*** SOURCE MATERIAL ***
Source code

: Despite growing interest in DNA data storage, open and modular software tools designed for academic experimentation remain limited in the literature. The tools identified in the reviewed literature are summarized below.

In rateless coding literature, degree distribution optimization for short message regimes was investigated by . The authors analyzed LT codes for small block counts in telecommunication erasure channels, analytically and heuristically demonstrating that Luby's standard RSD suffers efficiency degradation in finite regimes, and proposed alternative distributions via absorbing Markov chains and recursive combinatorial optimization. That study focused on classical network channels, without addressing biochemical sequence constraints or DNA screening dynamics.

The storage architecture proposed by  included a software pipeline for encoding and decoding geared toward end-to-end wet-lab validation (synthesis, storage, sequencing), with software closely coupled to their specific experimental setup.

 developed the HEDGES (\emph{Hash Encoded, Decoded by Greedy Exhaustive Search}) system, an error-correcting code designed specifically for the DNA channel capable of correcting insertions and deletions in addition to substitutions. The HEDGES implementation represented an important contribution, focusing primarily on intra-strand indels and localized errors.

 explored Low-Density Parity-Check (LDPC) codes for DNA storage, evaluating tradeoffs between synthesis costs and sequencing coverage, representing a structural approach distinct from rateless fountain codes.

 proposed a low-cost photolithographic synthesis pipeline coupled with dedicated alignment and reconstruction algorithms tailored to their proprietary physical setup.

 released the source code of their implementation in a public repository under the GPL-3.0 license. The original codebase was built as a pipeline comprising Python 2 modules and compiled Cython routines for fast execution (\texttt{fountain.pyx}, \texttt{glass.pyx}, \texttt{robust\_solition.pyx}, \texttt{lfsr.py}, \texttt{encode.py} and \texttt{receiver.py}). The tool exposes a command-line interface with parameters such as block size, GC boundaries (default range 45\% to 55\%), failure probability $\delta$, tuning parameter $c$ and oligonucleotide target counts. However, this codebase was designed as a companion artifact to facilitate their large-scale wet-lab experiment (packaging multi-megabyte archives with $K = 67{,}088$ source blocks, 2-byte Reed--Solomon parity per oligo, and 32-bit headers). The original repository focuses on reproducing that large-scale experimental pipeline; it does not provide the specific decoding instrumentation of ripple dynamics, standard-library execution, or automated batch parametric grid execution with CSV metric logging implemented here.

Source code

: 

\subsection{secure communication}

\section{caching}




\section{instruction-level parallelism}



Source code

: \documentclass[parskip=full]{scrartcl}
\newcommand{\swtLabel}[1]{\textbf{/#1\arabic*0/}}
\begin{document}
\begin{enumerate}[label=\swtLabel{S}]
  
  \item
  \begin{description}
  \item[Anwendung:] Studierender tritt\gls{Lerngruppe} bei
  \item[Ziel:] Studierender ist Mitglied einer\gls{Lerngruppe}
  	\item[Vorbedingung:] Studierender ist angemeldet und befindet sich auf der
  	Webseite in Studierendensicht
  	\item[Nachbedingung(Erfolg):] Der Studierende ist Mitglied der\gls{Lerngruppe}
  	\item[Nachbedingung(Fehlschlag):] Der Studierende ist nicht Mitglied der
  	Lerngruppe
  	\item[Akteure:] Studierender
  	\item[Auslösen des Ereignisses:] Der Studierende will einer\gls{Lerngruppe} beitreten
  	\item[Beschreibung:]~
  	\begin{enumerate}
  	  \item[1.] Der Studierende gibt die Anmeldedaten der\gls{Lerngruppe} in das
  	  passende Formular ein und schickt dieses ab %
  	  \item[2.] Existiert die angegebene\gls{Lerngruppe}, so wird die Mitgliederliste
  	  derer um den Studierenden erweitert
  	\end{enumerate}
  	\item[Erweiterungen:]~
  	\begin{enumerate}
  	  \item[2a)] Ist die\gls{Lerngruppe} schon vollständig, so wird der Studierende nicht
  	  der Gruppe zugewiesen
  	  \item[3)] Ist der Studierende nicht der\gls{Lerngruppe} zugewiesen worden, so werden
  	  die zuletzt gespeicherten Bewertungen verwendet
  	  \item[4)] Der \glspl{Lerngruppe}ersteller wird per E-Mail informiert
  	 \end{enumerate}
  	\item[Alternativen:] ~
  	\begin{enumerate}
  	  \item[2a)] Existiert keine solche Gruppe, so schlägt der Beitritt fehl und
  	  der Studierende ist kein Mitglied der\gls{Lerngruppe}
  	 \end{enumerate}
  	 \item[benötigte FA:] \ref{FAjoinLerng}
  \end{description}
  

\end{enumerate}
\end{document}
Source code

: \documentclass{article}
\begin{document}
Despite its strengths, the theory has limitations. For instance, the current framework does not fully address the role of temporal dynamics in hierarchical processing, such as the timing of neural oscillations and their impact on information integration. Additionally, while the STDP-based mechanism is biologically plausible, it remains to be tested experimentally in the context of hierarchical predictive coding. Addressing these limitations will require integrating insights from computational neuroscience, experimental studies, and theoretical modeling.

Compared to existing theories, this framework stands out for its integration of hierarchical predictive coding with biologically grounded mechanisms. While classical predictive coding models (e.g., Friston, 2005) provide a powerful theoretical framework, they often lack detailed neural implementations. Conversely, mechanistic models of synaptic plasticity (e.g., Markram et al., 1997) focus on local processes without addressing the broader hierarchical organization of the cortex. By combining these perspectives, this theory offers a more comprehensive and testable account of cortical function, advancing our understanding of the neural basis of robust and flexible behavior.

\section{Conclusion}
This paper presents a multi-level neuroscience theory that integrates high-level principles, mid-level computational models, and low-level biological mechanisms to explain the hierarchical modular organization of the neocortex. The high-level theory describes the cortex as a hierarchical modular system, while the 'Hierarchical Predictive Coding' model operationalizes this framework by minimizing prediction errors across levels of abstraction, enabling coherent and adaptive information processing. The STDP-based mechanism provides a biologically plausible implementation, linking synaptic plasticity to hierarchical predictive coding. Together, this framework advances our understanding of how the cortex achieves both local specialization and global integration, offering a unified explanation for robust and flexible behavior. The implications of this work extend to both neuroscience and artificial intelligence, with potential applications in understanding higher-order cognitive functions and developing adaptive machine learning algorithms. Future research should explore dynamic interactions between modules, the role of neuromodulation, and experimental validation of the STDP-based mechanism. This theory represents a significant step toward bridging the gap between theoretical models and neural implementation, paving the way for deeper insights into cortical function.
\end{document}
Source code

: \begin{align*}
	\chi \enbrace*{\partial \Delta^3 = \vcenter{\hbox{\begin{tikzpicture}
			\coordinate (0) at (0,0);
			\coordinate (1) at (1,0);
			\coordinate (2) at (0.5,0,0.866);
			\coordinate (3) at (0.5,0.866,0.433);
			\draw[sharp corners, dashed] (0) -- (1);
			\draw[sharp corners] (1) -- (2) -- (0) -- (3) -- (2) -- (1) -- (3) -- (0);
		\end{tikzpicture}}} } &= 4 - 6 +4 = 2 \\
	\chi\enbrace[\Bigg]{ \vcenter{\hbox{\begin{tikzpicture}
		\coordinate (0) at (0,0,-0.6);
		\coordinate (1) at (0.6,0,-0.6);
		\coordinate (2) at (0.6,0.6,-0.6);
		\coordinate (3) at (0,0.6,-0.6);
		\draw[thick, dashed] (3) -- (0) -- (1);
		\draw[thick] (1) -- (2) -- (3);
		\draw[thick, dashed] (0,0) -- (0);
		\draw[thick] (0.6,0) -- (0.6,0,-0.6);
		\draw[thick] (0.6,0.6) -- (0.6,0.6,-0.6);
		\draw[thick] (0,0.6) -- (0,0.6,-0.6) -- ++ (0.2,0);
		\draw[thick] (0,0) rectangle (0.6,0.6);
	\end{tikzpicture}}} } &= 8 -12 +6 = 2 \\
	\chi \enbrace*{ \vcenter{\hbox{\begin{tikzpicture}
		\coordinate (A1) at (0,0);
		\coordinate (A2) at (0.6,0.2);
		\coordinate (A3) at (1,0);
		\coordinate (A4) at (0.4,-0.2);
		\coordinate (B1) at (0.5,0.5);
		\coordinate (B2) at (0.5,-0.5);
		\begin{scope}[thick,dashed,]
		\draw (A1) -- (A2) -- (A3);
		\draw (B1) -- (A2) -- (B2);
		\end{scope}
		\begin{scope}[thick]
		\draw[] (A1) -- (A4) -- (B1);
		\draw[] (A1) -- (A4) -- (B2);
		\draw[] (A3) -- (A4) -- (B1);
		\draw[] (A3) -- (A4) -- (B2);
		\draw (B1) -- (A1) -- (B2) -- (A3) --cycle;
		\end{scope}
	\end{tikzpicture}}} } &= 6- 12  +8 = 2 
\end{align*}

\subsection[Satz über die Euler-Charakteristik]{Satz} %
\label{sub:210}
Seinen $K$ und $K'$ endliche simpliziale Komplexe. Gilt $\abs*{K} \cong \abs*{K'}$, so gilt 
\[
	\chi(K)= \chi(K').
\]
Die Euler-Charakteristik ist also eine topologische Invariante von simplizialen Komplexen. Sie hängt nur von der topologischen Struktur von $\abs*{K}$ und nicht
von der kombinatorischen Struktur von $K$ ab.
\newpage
*** End of SOURCE MATERIAL ***
• WHAT NEEDS TO BE DONE: All lines above containing the string "nicht" are to be collected.

• ANSWER BOX:
  	\item[Nachbedingung(Fehlschlag):] Der Studierende ist nicht Mitglied der
  	  \item[2a)] Ist die\gls{Lerngruppe} schon vollständig, so wird der Studierende nicht
  	  \item[3)] Ist der Studierende nicht der\gls{Lerngruppe} zugewiesen worden, so werden
Die Euler-Charakteristik ist also eine topologische Invariante von simplizialen Komplexen. Sie hängt nur von der topologischen Struktur von $\abs*{K}$ und nicht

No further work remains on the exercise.